Да, говорили. И что мне теперь делать?
А зачем тебе сыновья? Сейчас в твоей жизни настала пора санньясы самоотречения.
Но мне нет покоя!
Санньяса это и есть покой.
Господина Майтру эти слова не убедили.
Мне нужен какой-нибудь способ! взмолился он.
Я тебе подскажу, подскажу, принялся успокаивать его Санаки-бабá. В следующий раз.
Почему не сегодня?
Санаки-бабá осмотрелся по сторонам:
Лучше приходи в другой день. Когда захочешь.
А вы не уедете?
Нет, я пробуду здесь до двадцатого.
Можно, я приду семнадцатого? Или восемнадцатого?
Народу будет очень много, это ведь дни омовения при полной луне, с улыбкой сказал Санаки-бабá. Приходи лучше утром девятнадцатого.
Утром, хорошо. А во сколько?
Утром девятнадцатого В одиннадцать.
Господин Майтра просиял, узнав точное время обретения душевного покоя.
Непременно буду! приподнято сказал он.
А куда дальше пойдешь? спросил его Санаки-бабá. Дивьякара можешь оставить здесь.
Хочу посетить Рамджапа-бабý на том берегу. Я на джипе, так что поедем по четвертому понтонному мосту. Два года назад я у него уже был, и он меня узнал, представляете? А ведь до этого я не посещал его лет двадцать! Лагерь он тогда разбил прямо на воде, на плавучей платформе, и идти к нему приходилось вброд.
Памьять у ниво отлишная, пояснил Санаки-бабá по-английски, обращаясь к Дипанкару. Старый, очень старый святой. Худой как палка.
Ну вот, стало быть, сейчас я поеду к Санаки-бабé, сказал господин Майтра, вставая.
Санаки-бабá оторопел.
У него лагерь на другом берегу Ганги, пояснил, нахмурившись, господин Майтра.

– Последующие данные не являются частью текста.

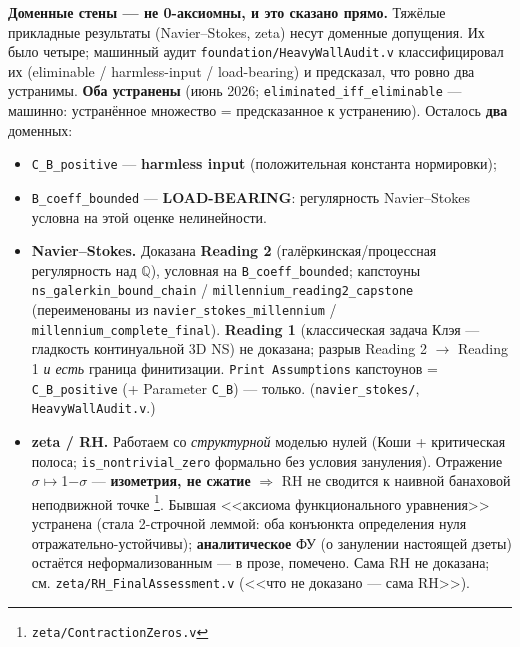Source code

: \documentclass[11pt,a4paper]{article}
\begin{document}
\textbf{Доменные стены --- не 0-аксиомны, и это сказано прямо.} Тяжёлые прикладные результаты (Navier--Stokes, zeta) несут доменные допущения. Их было четыре; машинный аудит \texttt{foundation/\allowbreak{}Heavy\allowbreak{}Wall\allowbreak{}Audit.v} классифицировал их (eliminable / harmless-input / load-bearing) и предсказал, что ровно два устранимы. \textbf{Оба устранены} (июнь 2026; \texttt{eliminated\_\allowbreak{}iff\_\allowbreak{}eliminable} --- машинно: устранённое множество = предсказанное к устранению). Осталось \textbf{два} доменных:
\begin{itemize}
\item \texttt{C\_\allowbreak{}B\_\allowbreak{}positive} --- \textbf{harmless input} (положительная константа нормировки);
\item \texttt{B\_\allowbreak{}coeff\_\allowbreak{}bounded} --- \textbf{LOAD-BEARING}: регулярность Navier--Stokes условна на этой оценке нелинейности.
\end{itemize}

\begin{itemize}
\item \textbf{Navier--Stokes.} Доказана \textbf{Reading 2} (галёркинская/процессная регулярность над $\mathbb{Q}$), условная на \texttt{B\_\allowbreak{}coeff\_\allowbreak{}bounded}; капстоуны \texttt{ns\_\allowbreak{}galerkin\_\allowbreak{}bound\_\allowbreak{}chain} / \texttt{millennium\_\allowbreak{}reading2\_\allowbreak{}capstone} (переименованы из \texttt{navier\_\allowbreak{}stokes\_\allowbreak{}millennium} / \texttt{millennium\_\allowbreak{}complete\_\allowbreak{}final}). \textbf{Reading 1} (классическая задача Клэя --- гладкость континуальной 3D NS) не доказана; разрыв Reading 2 $\to$ Reading 1 \emph{и есть} граница финитизации. \texttt{Print Assumptions} капстоунов = \texttt{C\_\allowbreak{}B\_\allowbreak{}positive} (+ Parameter \texttt{C\_\allowbreak{}B}) --- только. (\texttt{navier\_\allowbreak{}stokes/\allowbreak{}}, \texttt{Heavy\allowbreak{}Wall\allowbreak{}Audit.v}.)
\item \textbf{zeta / RH.} Работаем со \emph{структурной} моделью нулей (Коши + критическая полоса; \texttt{is\_\allowbreak{}nontrivial\_\allowbreak{}zero} формально без условия зануления). Отражение $\sigma$$\mapsto$1$-$$\sigma$ --- \textbf{изометрия, не сжатие} $\Longrightarrow$ RH не сводится к наивной банаховой неподвижной точке \footnote{\texttt{zeta/\allowbreak{}Contraction\allowbreak{}Zeros.v}}. Бывшая <<аксиома функционального уравнения>> устранена (стала 2-строчной леммой: оба конъюнкта определения нуля отражательно-устойчивы); \textbf{аналитическое} ФУ (о занулении настоящей дзеты) остаётся неформализованным --- в прозе, помечено. Сама RH не доказана; см. \texttt{zeta/\allowbreak{}RH\_\allowbreak{}Final\allowbreak{}Assessment.v} (<<что не доказано --- сама RH>>).
\end{itemize}
\end{document}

Так ведь Санаки-бабá это я!
Ах да. Простите. А того как зовут?..
Рамджап-бабá.
Точно, точно, Рамджап-бабá.
С этими словами господин Майтра отбыл, а красивая Пушпа отвела Дипанкара в другую палатку, где на песке лежал соломенный тюфяк его постель на всю следующую неделю. Ночи стояли жаркие, поэтому одной простыни было вполне достаточно.

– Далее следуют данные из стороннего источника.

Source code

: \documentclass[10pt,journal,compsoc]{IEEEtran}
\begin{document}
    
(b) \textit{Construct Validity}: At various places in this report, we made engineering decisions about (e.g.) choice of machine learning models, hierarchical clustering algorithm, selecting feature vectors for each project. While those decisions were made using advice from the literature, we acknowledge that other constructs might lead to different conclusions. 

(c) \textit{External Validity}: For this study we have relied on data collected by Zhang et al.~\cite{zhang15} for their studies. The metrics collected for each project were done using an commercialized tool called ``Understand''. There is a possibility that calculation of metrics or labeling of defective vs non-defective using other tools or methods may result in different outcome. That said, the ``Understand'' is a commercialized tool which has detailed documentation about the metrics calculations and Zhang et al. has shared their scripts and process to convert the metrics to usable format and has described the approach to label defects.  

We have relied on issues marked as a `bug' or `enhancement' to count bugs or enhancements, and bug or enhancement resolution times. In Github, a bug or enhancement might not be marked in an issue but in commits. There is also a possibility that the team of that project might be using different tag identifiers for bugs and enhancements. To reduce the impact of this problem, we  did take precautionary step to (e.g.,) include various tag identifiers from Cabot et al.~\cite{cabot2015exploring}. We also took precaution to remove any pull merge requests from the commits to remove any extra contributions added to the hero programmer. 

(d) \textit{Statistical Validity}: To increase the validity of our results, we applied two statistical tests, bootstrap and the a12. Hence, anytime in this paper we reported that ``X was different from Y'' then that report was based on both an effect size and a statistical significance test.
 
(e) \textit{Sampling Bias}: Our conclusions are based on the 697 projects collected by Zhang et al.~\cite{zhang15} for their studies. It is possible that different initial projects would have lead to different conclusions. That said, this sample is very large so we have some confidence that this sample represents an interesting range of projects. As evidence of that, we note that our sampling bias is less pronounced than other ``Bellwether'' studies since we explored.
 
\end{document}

Пушпа ушла проводить раджу Марха в шатер Санаки-бабы́.
Дипанкар сел и принялся за чтение Шри Ауробиндо, но ему не сиделось на месте: примерно через час он решил найти Санаки-бабý и не отходить от него ни на шаг.
Санаки-бабá оказался человеком практичным и заботливым, а еще жизнерадостным, энергичным и начисто лишенным диктаторских замашек. Время от времени Дипанкар осторожно его разглядывал. Санаки-бабá иногда задумчиво хмурил лоб. У него была могучая шея, как у быка, темная кудрявая поросль на бочкообразной груди и компактное брюшко. На голове волос почти не было, только задорный вихор на лбу и немного редких волос по бокам. Коричневая овальная плешка сверкала в июньском солнце. Иногда, внимательно кого-нибудь слушая, он забавно приоткрывал рот. Замечая на себе внимательный взгляд Дипанкара, он всякий раз ему улыбался.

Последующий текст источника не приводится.